The big issue is that those who committed the crimes which have caused the instability have not been punished, but rather rewarded. They claim that oversized record bonuses are needed to retain the best and the brightest, but when they crash the system they play naive:

They can’t have it both ways. First they said that the brightest and most talented Americans work at these companies and therefore they need to be paid millions to keep them. And then when something like this happens they can’t claim incompetence. So yeah I with Black on this one after all he had plenty of experience dealing with very corrupt bankers.

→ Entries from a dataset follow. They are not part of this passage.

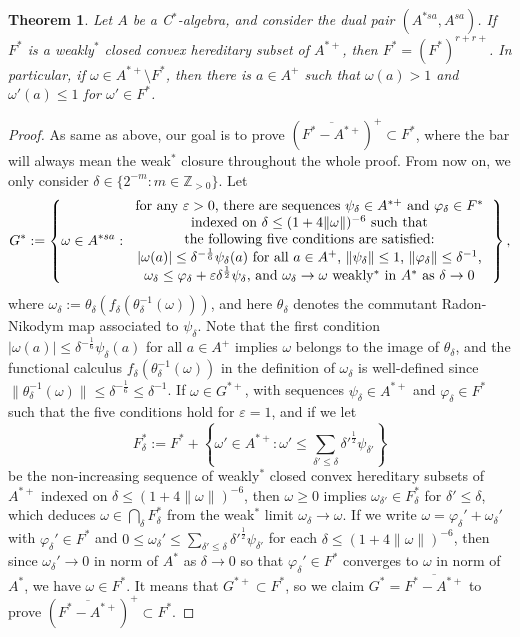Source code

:\documentclass[noamsfonts,a4paper,10pt]{amsart}
\theoremstyle{plain}
\newtheorem{thm}{Theorem}[section]
\theoremstyle{definition}
\theoremstyle{remark}
\begin{document}
\begin{thm}\label{2.4}
Let $A$ be a C$^*$-algebra, and consider the dual pair $(A^{*sa},A^{sa})$.
If $F^*$ is a weakly$^*$ closed convex hereditary subset of $A^{*+}$, then $F^*=(F^*)^{r+r+}$. In particular, if $\omega\in A^{*+}\setminus F^*$, then there is $a\in A^+$ such that $\omega(a)>1$ and $\omega'(a)\le1$ for $\omega'\in F^*$.
\end{thm}
\begin{proof}
As same as above, our goal is to prove $(\overline{F^*-A^{*+}})^+\subset F^*$, where the bar will always mean the weak$^*$ closure throughout the whole proof.
From now on, we only consider $\delta\in\{2^{-m}:m\in\mathbb{Z}_{>0}\}$.
Let
\[G^*:=\left\{\omega\in A^{*sa}:\begin{tabular}{c}
for any $\varepsilon>0$, there are sequences $\psi_\delta\in A^{*+}$ and $\varphi_\delta\in F^*$\\
indexed on $\delta\le(1+4\|\omega\|)^{-6}$ such that\\
the following five conditions are satisfied:\\
 $|\omega(a)|\le\delta^{-\frac16}\psi_\delta(a)$ for all $a\in A^+$, $\|\psi_\delta\|\le1$, $\|\varphi_\delta\|\le\delta^{-1}$,\\
$\omega_\delta\le\varphi_\delta+\varepsilon\delta^{\frac12}\psi_\delta$, and $\omega_\delta\to\omega$ weakly$^*$ in $A^*$ as $\delta\to0$
\end{tabular}\right\},\]
where $\omega_\delta:=\theta_\delta(f_\delta(\theta_\delta^{-1}(\omega)))$, and here $\theta_\delta$ denotes the commutant Radon-Nikodym map associated to $\psi_\delta$.
Note that the first condition $|\omega(a)|\le\delta^{-\frac16}\psi_\delta(a)$ for all $a\in A^+$ implies $\omega$ belongs to the image of $\theta_\delta$, and the functional calculus $f_\delta(\theta_\delta^{-1}(\omega))$ in the definition of $\omega_\delta$ is well-defined since $\|\theta_\delta^{-1}(\omega)\|\le\delta^{-\frac16}\le\delta^{-1}$.
If $\omega\in G^{*+}$, with sequences $\psi_\delta\in A^{*+}$ and $\varphi_\delta\in F^*$ such that the five conditions hold for $\varepsilon=1$, and if we let
\[F^*_\delta:=F^*+\left\{\omega'\in A^{*+}:\omega'\le\sum_{\delta'\le\delta}\delta'^{\frac12}\psi_{\delta'}\right\}\]
be the non-increasing sequence of weakly$^*$ closed convex hereditary subsets of $A^{*+}$ indexed on $\delta\le(1+4\|\omega\|)^{-6}$, then $\omega\ge0$ implies $\omega_{\delta'}\in F^*_\delta$ for $\delta'\le\delta$, which deduces $\omega\in\bigcap_\delta F_\delta^*$ from the weak$^*$ limit $\omega_\delta\to\omega$.
If we write $\omega=\varphi_\delta'+\omega_\delta'$ with $\varphi_\delta'\in F^*$ and $0\le\omega_\delta'\le\sum_{\delta'\le\delta}\delta'^{\frac12}\psi_{\delta'}$ for each $\delta\le(1+4\|\omega\|)^{-6}$, then since $\omega_\delta'\to0$ in norm of $A^*$ as $\delta\to0$ so that $\varphi_\delta'\in F^*$ converges to $\omega$ in norm of $A^*$, we have $\omega\in F^*$.
It means that $G^{*+}\subset F^*$, so we claim $G^*=\overline{F^*-A^{*+}}$ to prove $(\overline{F^*-A^{*+}})^+\subset F^*$.


\end{proof}
\end{document}
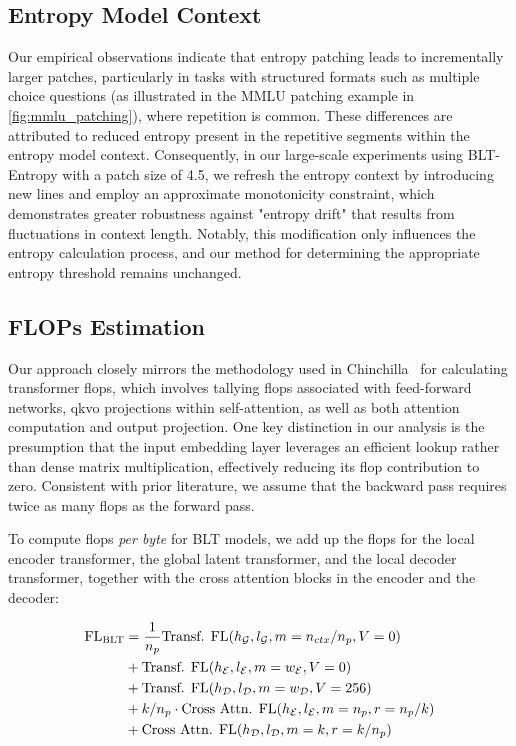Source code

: \subsection{Entropy Model Context}
\label{section:entropy-context}
Our empirical observations indicate that entropy patching leads to incrementally larger patches, particularly in tasks with structured formats such as multiple choice questions (as illustrated in the MMLU patching example in \autoref{fig:mmlu_patching}), where repetition is common. These differences are attributed to reduced entropy present in the repetitive segments within the entropy model context. Consequently, in our large-scale experiments using {\textsc BLT}-Entropy with a patch size of 4.5, we refresh the entropy context by introducing new lines and employ an approximate monotonicity constraint, which demonstrates greater robustness against "entropy drift" that results from fluctuations in context length. Notably, this modification only influences the entropy calculation process, and our method for determining the appropriate entropy threshold remains unchanged.

\subsection{FLOPs Estimation} 
\label{section:flops}

Our approach closely mirrors the methodology used in Chinchilla~\citep{hoffmann2022training} for calculating transformer flops, which involves tallying flops associated with feed-forward networks, qkvo projections within self-attention, as well as both attention computation and output projection. One key distinction in our analysis is the presumption that the input embedding layer leverages an efficient lookup rather than dense matrix multiplication, effectively reducing its flop contribution to zero. Consistent with prior literature, we assume that the backward pass requires twice as many flops as the forward pass.

To compute flops \textit{per byte} for {\textsc BLT} models, we add up the flops for the local encoder transformer, the global latent transformer, and the local decoder transformer, together with the cross attention blocks in the encoder and the decoder:

\begin{align}
    \text{FL}_{\text{{\textsc BLT}}} &= \frac{1}{n_p} \text{Transf. FL}(h_{\mathcal{G}}, l_{\mathcal{G}}, m=n_{ctx}/n_p,V=0)\\
   &+ \text{Transf. FL}(h_{\mathcal{E}}, l_{\mathcal{E}}, m=w_{\mathcal{E}}, V=0) \\
   &+ \text{Transf. FL}(h_{\mathcal{D}}, l_{\mathcal{D}}, m=w_{\mathcal{D}}, V=256) \\ 
    &+ k/n_p \cdot \text{Cross Attn. FL}(h_{\mathcal{E}}, l_{\mathcal{E}}, m=n_p, r=n_p/k) \\ 
   &+ \text{Cross Attn. FL}(h_{\mathcal{D}}, l_{\mathcal{D}}, m=k, r=k/n_p)
\end{align}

Rather than enforcing the rule of law, there has been a gradual evolution of the creation of a mechanism for systemic economic fraud which will become legal after the fact due to “systemic risk”

The financial industry functions on the assumption that contracts and activities that are either illegal or unenforceable under current law will – as long as they involve significant bank losses or liabilities – always be made legal retroactively.

Over the past half century the financial industry has not treated the law as a bedrock institution that constrains the nature of its activities, but rather as a set of rules that can be forced to adapt to the industry’s needs and desires. Thus, the industry knowingly and deliberately creates standardized contracts that are either designed to circumvent the law or in some cases flatly illegal under current interpretations of the law, and then when a case involving the contract arises (which in many instances happens only long after the standardized contract has become an institution), the financial industry tells the court that the dubious or illegal contract is so widespread that the court would create systemic risk by enforcing the law.

The issue with foreclosure mill policies is not just the end outcome

“The mortgage servicers hired people who would never question authority,” said Peter Ticktin, a Deerfield Beach, Fla., lawyer who is defending 3,000 homeowners in foreclosure cases. As part of his work, Ticktin gathered 150 depositions from bank employees who say they signed foreclosure affidavits without reviewing the documents or ever laying eyes on them — earning them the name “robo-signers.”

The deposed employees worked for the mortgage service divisions of banks such as Bank of America and JP Morgan Chase, as well as for mortgage servicers like Litton Loan Servicing, a division of Goldman Sachs.

but all the other stuff they are hoping to hide in rushing fraud through the courts. The fraud is so fast and so furious that title insurers won’t even insure titles foreclosed on by its own attorneys: “The title insurance arm of one of the state’s largest foreclosure law firms is refusing to cover properties foreclosed on by its own attorneys citing potential defects in court filings.

The creation of a banana republic is the obvious outcome of current policy:

Either there is due process of law or you have a kleptocracy/”banana republic” oligarchy. At present, that is the decision we face as a nation. If the banking Elites and their partners in the Central State (Fed and Treasury) are allowed to “win” and gut the property laws of the states, then the U.S.A. will be revealed as a kleptocracy/”banana republic” oligarchy.

If state laws are upheld, then the “too big to fail” banks are insolvent and they will fail. Then the question of kleptocracy arises once again: will the banks be allowed to fail as per Classic Capitalism, that is, their owners and managers will have to absorb the losses of that bankruptcy/failure, or will the Central State use its powers to collect taxes and cover the private losses of the Bank/Financial Power Elites? Privatizing profits and socializing losses has been the entire game plan since the global house of cards collapsed in 2008.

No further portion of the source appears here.